Last week, members of the government’s ‘assessment without levels’ commission were announced.
Much was made of the fact that Nick Gibb, the minister in charge of the group, had said it would be ‘teacher-led’. However, there are no full-time teachers on the panel.
The Department for Education defended itself by pointing to the three current headteachers in the group. These are teachers, they said, and so charges that the commission isn’t “teacher-led” are unfair. Three out of eight people in a group, each of whom will teach for only a few hours, is not exactly ‘teacher-led’ but ‘profession-led’ would be an acceptable synonym.
What no one has mentioned, though, is what the commission tells us about teacher workload.
In the government’s recent ‘workload challenge’, where teachers wrote in their droves about things causing them problems, one of the top issues was the time-cost of so many reforms – particularly, those on curriculum, examination and assessments.
Already straining under new tests for everyone – from four year olds up to 18 year olds – teachers of every age group and every subject also have a new curriculum.
Right as this was happening the government ‘liberated’ everyone from the burden of using ‘assessment levels’ – the eight band descriptors in all subjects broadly explaining what children should be able to do.
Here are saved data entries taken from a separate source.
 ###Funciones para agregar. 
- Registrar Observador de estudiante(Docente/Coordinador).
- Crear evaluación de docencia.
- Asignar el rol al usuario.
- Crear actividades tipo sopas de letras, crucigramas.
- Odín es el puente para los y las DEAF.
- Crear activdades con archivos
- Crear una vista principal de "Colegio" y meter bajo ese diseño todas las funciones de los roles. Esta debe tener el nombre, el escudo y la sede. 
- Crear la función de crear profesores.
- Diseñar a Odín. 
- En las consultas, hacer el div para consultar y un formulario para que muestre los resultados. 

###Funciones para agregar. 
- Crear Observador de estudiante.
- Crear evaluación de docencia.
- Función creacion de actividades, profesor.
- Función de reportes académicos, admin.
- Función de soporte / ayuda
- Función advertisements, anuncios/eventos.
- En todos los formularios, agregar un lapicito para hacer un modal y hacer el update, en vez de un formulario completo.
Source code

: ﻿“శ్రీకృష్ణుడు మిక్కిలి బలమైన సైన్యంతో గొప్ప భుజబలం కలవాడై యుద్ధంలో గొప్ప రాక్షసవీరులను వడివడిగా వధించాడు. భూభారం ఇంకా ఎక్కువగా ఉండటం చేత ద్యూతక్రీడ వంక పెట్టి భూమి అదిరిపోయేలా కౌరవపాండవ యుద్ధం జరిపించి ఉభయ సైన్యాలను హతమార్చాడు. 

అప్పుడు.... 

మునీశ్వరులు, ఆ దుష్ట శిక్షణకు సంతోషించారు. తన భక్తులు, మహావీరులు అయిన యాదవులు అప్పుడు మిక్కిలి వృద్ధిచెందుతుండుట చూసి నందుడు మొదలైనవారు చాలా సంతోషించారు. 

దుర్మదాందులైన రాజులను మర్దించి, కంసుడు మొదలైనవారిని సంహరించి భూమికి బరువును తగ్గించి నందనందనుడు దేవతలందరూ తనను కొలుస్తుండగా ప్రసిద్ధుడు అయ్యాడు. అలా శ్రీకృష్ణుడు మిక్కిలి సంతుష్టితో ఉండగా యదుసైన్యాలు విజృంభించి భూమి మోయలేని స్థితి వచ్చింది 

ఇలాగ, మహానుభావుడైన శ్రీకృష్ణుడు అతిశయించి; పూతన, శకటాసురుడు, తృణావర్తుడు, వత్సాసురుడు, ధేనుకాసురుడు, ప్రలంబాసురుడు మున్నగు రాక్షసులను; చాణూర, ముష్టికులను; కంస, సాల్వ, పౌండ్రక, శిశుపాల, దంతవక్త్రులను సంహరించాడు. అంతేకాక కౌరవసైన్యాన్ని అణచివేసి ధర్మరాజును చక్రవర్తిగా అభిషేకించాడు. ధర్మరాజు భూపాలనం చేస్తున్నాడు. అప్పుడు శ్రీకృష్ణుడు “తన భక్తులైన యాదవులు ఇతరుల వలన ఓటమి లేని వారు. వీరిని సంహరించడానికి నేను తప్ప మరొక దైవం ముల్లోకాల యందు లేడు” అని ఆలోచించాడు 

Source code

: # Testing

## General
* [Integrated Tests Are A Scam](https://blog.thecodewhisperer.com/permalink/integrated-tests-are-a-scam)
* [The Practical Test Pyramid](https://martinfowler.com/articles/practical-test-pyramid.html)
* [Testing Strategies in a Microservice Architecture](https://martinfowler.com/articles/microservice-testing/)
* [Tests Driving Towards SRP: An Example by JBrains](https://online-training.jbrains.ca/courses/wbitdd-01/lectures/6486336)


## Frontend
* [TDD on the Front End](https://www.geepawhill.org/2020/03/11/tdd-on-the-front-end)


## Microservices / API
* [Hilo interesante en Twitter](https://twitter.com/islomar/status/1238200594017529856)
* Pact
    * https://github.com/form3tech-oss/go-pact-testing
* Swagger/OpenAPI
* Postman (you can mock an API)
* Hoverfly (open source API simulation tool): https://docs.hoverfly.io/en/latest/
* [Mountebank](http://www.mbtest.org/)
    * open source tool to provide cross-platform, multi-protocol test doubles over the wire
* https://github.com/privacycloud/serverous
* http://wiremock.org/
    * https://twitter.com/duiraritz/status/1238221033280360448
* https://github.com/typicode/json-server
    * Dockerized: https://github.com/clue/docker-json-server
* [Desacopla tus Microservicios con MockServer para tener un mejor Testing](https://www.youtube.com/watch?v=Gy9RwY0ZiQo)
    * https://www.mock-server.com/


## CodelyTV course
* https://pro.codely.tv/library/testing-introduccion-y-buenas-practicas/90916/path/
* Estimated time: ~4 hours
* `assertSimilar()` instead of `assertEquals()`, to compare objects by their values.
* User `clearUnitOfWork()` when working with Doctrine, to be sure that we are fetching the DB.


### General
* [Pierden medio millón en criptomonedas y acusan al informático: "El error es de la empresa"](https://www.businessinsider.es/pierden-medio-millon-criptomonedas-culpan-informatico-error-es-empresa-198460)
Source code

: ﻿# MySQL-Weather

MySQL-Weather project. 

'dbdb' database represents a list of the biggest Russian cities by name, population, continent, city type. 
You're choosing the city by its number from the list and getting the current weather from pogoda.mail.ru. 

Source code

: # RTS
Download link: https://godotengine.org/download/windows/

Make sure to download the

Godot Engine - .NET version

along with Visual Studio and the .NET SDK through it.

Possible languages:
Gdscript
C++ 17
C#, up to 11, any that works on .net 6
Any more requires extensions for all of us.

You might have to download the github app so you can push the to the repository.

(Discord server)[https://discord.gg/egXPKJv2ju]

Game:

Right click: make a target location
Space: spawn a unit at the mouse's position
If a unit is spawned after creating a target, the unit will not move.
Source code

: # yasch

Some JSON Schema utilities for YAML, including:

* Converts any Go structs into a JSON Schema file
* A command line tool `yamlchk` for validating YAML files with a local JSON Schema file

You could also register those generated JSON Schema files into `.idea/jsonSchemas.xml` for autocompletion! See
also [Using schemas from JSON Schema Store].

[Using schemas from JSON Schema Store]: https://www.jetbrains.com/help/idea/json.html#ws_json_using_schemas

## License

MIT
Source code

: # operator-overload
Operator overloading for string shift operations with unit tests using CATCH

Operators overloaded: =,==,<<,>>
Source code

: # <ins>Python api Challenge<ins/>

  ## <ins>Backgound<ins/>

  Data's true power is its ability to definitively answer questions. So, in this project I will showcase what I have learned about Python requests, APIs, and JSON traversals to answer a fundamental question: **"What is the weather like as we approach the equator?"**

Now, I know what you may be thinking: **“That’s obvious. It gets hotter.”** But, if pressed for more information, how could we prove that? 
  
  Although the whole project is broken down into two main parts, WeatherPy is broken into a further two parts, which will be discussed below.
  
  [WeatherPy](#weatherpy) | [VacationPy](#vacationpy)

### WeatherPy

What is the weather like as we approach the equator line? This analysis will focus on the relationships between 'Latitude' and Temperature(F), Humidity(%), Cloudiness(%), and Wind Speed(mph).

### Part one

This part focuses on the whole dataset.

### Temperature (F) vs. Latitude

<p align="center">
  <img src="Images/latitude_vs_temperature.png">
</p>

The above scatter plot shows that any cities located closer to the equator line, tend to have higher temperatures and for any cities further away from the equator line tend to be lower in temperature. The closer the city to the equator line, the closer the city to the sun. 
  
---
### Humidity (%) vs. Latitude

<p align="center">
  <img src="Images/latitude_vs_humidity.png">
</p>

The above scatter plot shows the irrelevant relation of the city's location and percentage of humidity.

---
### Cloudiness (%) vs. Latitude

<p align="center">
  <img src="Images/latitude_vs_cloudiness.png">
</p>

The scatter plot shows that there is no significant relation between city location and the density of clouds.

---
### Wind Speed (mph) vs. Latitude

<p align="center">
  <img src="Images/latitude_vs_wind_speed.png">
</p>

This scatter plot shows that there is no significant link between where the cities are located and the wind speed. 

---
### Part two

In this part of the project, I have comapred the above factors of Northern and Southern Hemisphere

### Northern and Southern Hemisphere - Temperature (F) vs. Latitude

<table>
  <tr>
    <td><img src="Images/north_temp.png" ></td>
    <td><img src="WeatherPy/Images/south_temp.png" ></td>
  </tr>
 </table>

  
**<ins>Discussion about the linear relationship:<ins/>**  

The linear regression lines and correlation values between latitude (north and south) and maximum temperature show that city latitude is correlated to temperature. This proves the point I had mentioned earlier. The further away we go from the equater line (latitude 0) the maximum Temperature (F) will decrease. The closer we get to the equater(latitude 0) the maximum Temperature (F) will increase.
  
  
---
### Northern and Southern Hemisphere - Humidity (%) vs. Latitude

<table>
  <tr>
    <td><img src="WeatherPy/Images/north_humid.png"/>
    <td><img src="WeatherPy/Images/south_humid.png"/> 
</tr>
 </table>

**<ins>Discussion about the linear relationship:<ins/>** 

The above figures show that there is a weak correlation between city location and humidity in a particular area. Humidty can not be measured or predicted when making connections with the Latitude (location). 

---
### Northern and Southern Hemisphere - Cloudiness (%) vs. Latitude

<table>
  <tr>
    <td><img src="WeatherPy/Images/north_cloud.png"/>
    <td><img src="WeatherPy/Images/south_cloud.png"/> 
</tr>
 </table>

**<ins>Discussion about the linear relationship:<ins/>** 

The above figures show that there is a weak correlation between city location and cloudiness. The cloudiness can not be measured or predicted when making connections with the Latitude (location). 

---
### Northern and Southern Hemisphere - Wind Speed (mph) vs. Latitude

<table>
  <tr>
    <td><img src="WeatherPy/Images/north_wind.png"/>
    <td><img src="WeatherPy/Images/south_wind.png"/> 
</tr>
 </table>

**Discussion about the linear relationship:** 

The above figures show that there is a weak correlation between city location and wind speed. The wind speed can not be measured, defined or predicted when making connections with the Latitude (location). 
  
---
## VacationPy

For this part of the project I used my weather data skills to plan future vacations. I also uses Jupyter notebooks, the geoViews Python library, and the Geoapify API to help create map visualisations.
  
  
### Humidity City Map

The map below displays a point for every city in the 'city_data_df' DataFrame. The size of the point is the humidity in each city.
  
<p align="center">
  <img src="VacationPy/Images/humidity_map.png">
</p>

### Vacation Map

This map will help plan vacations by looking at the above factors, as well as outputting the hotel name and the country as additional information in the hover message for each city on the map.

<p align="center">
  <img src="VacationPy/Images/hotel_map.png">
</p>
The levels were admittedly problematic: the language was old-fashioned, it wasn’t easy to see how some levels were harder than others and teachers too often jammed them into their teaching rather than using them as a first principle. But, in the same way that paving over the M25 might solve that motorway’s queues but would cause them elsewhere, all that has happened since ‘scrapping’ levels is people running around re-inventing them.
That the commission now must run after them gathering up the re-inventions is an admission that (a) we do need levels of some sort, and (b) a hell of a lot of workload has been caused by getting rid of them. Even more work is about to go into finding out what everyone did, evaluating it, communicating it, etc.
Luckily, lots of new operators are willing to help. Tech companies, ‘assessment specialists’, profit-making arms of academy trusts are willing to sell their new wares to you. But weighing up these options is itself more workload. That the ‘commission’ is designed to weed out the best is helpful, but it’s then a problem that more teachers aren’t involved. As the end users they are really the only ones who can say how good a product is.
A more simple solution to the levels problem would be to get teaching schools (who, let’s not forget, receive extra cash to help share their wares), and anyone else who has an assessment system they’d like to share, to upload it onto a central website.
Next, get 200 volunteer teachers to look over them and rate them, and use a ‘wisdom of the crowds’ approach to rate up the best and vote down the worst.
Release the top 50 best and then, get all teachers to trial the one most appropriate to them and, again, vote up or vote down a resource.
Little expense, good practice sharing, evaluation embedded within the system. Sorted.
The only reason I can imagine that Nick Gibb wouldn’t like this idea is because it might mean teachers pick the sort of assessment strategies he doesn’t like. Ones about skills, not knowledge. And with cutesy level names (like ‘panda’ or ‘treetop’) rather than austere numbers.
But if you’re liberating people Nick, you’ve got to let them choose what they want. Unless what you really wanted was for teachers to have the freedom only to choose your preferred solution.
That wasn’t your plan, surely?
Laura McInerney is the editor of Schools Week
Any experienced curriculum manager in a school could have told the DfE in advance, that this confusion and extra workload was inevitable if you scrap a national system, without having an alternative national system ready to replace it. This is the cost of having amateurs running our education service. Worse that that, these amateurs have absolutely no idea of the actual chaos and stress they have caused. All totally preventable. I note that Nick Gibb trained as an accountant: “knows the cost of everything and the value of nothing”. Where is the accountability for politicians who are so inept?
I don’t think it’s an admission that we need ‘levels of a sort’. I think it’s a recognition that many schools are struggling to know what to do with assessment. A part of the reason for this is that there is little or no institutional memory of operating without levels.
I don’t see how the establishment of a commission to advise schools means a recognition that we need levels. I think that’s a stretch. I think it’s recognition that schools are largely kind of paralysed and continuing to do what they’ve always done (with levels or GCSE grades). i.e. they’re not well placed to use the opportunity presented with assessment.
Further, while getting rid of levels has caused a workload issue in some schools, in the majority it has caused schools to do very little – so again, I think saying this is admission of a workload issue is also a stretch.
If anything, it’s an admission that schools won’t always automatically and autonomously come up with the best solutions – something that undermines *some* of the principles behind the last 5 years’ educational reforms.